Tous ces chiffres sont éloquents. Cependant, je voudrais conclure cette intervention comme je l'ai commencée, en inscrivant résolument notre démarche dans l'horizon éthique qui en détermine le sens.
Il me suffira de rappeler, pour conclure, l'existence d'une loi, dite loi Léonetti, qui énonce assez clairement les grands principes qui régissent les pratiques palliatives. Par-dessus, c'est le libre choix du patient qui doit être entendu, respecté : un choix réfléchi qui doit être éclairé par la délivrance bien pesée de l'information nécessaire. Tout est ici affaire d'appréciation, de finesse et d'écoute. En tout état de cause, même si le patient demande l'arrêt des soins à visée curative, sa prise en charge globale ne peut jamais être négligée. Tous les moyens utiles doivent ainsi être mis en oeuvre pour assurer une fin de vie confortable à ces patients qui méritent alors la plus scrupuleuse attention des soignants.

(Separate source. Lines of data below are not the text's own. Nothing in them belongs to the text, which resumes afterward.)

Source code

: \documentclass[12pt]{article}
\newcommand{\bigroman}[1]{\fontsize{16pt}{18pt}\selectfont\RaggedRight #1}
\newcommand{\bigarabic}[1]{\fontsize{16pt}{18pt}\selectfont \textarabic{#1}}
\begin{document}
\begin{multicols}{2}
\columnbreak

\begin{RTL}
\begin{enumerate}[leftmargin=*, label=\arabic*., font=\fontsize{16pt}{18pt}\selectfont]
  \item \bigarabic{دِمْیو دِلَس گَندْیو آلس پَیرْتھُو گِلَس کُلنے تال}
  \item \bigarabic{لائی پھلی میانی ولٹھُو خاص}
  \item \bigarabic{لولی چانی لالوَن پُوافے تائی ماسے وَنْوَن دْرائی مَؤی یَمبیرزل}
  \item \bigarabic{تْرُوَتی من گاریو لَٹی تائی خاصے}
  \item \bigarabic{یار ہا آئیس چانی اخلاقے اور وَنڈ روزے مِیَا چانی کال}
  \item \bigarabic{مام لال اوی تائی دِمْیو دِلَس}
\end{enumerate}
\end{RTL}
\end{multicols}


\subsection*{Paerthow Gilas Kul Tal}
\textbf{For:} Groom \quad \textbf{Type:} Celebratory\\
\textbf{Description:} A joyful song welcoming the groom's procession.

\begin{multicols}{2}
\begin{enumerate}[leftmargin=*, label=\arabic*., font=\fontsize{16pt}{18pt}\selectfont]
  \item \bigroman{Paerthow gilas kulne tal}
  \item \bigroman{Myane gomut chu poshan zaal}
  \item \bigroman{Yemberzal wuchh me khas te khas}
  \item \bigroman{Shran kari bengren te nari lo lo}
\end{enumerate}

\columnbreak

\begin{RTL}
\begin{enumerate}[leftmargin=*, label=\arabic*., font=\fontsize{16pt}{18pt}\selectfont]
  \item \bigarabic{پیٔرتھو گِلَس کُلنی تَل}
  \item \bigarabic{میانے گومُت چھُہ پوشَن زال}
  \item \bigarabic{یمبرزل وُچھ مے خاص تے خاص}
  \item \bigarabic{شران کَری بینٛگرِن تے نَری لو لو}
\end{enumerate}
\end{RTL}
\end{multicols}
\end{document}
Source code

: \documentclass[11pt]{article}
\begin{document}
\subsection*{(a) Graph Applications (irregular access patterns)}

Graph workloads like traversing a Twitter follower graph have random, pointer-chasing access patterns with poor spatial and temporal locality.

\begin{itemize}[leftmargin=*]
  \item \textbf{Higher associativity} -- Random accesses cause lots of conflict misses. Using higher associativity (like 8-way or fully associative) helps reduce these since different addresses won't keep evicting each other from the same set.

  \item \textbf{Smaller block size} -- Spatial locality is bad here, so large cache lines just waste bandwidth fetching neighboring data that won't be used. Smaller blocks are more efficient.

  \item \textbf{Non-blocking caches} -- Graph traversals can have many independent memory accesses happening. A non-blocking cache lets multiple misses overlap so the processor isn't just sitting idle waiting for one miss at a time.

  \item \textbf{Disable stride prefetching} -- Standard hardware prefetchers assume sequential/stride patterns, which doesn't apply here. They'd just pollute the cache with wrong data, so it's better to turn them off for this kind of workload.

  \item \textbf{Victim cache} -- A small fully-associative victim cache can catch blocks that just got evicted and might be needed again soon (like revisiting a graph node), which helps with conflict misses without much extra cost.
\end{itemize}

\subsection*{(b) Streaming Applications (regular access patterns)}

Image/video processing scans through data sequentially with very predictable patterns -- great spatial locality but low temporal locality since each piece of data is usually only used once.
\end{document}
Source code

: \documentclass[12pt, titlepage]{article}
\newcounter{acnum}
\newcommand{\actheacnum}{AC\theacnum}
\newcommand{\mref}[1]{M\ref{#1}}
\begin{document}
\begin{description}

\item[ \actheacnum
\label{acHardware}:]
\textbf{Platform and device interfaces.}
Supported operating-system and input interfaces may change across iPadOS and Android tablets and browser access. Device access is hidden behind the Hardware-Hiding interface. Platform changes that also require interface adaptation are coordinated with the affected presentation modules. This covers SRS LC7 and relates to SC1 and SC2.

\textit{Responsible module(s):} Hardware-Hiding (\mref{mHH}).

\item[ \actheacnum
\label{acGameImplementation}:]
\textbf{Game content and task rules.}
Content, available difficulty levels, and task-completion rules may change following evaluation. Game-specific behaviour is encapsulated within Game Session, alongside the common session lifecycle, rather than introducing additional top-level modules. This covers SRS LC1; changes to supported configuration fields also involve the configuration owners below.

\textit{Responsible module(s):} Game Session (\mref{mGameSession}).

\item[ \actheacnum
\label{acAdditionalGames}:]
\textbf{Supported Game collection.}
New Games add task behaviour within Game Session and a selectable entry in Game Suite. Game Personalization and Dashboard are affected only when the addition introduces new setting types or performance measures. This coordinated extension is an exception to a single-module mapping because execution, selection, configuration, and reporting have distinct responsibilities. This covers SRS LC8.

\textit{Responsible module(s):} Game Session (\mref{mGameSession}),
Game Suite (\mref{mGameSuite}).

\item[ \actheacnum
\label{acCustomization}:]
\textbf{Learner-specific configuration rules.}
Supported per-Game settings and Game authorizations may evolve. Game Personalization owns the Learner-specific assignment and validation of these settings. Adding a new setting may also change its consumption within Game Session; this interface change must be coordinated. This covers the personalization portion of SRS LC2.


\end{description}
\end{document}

Tel est l'esprit du soin palliatif qui, désormais, doit être reconnu à sa juste valeur.
Certes, le respect des personnes en fin de vie, de leur intimité et de leur libre-arbitre, s'expriment souvent dans des attitudes dont l'invisibilité, parfois, rend difficile l'évaluation. Cependant, si je souhaitais pour finir, rendre hommage à ce « travail discret », c'est qu'il incarne à mes yeux le propre du geste soignant, admirable entrelacs d'humanité et de compétence qui soutient tout l'édifice des soins.